Piedmont Newnan Hospital has achieved Leadership in Energy and Environmental Design (LEED) certification, an honor garnered by just two other hospitals in Georgia, hospital officials announced this week.
The newly-built facility opened in 2012 on Poplar Road, relocating from an aging hospital campus on Hospital Road.
“Each decision we made — whether it was to install green roofs or use low-emitting chemical building materials — was in an effort to fulfill our duty to keep our community healthy in every way possible,” said Nathan Nipper, vice president and chief operating officer at Piedmont Newnan. “This responsibility includes how our hospital affects the environment, and consequently, how the environment affects the health and well-being of our patients.”

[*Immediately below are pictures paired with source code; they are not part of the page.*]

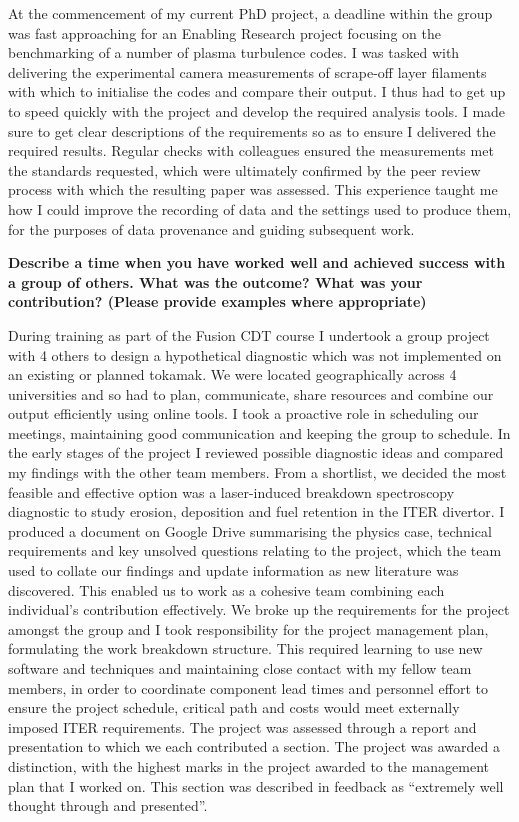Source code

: \documentclass[11pt,a4paper,sans]{moderncv}        %
\begin{document}
At the commencement of my current PhD project, a deadline within the group was fast approaching for an Enabling Research project focusing on the benchmarking of a number of plasma turbulence codes. I was tasked with delivering the experimental camera measurements of scrape-off layer filaments with which to initialise the codes and compare their output. I thus had to get up to speed quickly with the project and develop the required analysis tools. I made sure to get clear descriptions of the requirements so as to ensure I delivered the required results. Regular checks with colleagues ensured the measurements met the standards requested, which were ultimately confirmed by the peer review process with which the resulting paper was assessed. This experience taught me how I could improve the recording of data and the settings used to produce them, for the purposes of data provenance and guiding subsequent work.


\textbf{Describe a time when you have worked well and achieved success with a group of others. What was the outcome? What was your contribution? (Please provide examples where appropriate) }

During training as part of the Fusion CDT course I undertook a group project with 4 others to design a hypothetical diagnostic which was not implemented on an existing or planned tokamak. We were located geographically across 4 universities and so had to plan, communicate, share resources and combine our output efficiently using online tools.  I took a proactive role in scheduling our meetings, maintaining good communication and keeping the group to schedule. In the early stages of the project I reviewed possible diagnostic ideas and compared my findings with the other team members.  From a shortlist, we decided the most feasible and effective option was a laser-induced breakdown spectroscopy diagnostic to study erosion, deposition and fuel retention in the ITER divertor. I produced a document on Google Drive summarising the physics case, technical requirements and key unsolved questions relating to the project, which the team used to collate our findings and update information as new literature was discovered. This enabled us to work as a cohesive team combining each individual's contribution effectively. We broke up the requirements for the project amongst the group and I took responsibility for the project management plan, formulating the work breakdown structure. This required learning to use new software and techniques and maintaining close contact with my fellow team members, in order to coordinate component lead times and personnel effort to ensure the project schedule, critical path and costs would meet externally imposed ITER requirements. The project was assessed through a report and presentation to which we each contributed a section. The project was awarded a distinction, with the highest marks in the project awarded to the management plan that I worked on. This section was described in feedback as ``extremely     well     thought     through     and     presented''.
\end{document}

LEED certification is the globally-recognized standard for measuring the environmental sustainability of buildings. A nonprofit team of building industry leaders known as the U.S. Green Building Council (USGBC) determines which buildings receive LEED certification through a rigorous, often year-long process.

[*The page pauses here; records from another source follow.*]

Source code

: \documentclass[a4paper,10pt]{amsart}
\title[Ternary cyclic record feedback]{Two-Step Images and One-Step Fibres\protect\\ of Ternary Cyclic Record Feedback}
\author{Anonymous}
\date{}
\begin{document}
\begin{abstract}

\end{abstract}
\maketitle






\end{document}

During construction, Piedmont Newnan recycled 95 percent of its waste materials and left almost two-thirds of the building site undeveloped to preserve natural green space, including a four-acre pond stocked with more than 2,500 fish. The hospital also implemented a two-mile-long pipeline that runs from the waste treatment plant to the hospital to use recycled water for irrigation purposes.
“Due to the huge energy burden on hospitals, it can be incredibly difficult for hospitals to be sustainable, much less receive LEED certification,” said Nipper. “But we knew setting high environmental goals was the right thing to do, and we work daily to reduce our environmental footprint.”
Last year, hospital employees started a recycling program with funds they raised through the annual employee giving campaign to show their commitment to going “green.” Additionally, designated spaces for fuel-efficient vehicles and bicycle racks were added for employees who choose a greener form of transportation to get to work.
Nipper says he expects the hospital to save $655,000 a year in energy costs alone. Another $25,000 is expected to be saved as a result of Piedmont Newnan’s landscaping plan which uses indigenous plants, drip irrigation and moisture sensors, and reduces water usage by up to 50 percent.
In order to receive LEED certification, Piedmont Newnan had to prove:
• Sustainable sites credits encourage strategies that minimize the impact on ecosystems and water resources.
• Water efficiency credits promote smarter use of water, inside and out, to reduce potable water consumption.
• Energy and atmosphere credits promote better building energy performance through innovative strategies.
• Materials and resources credits encourage using sustainable building materials and reducing waste.
• Indoor environmental quality credits promote better indoor air quality and access to daylight and views.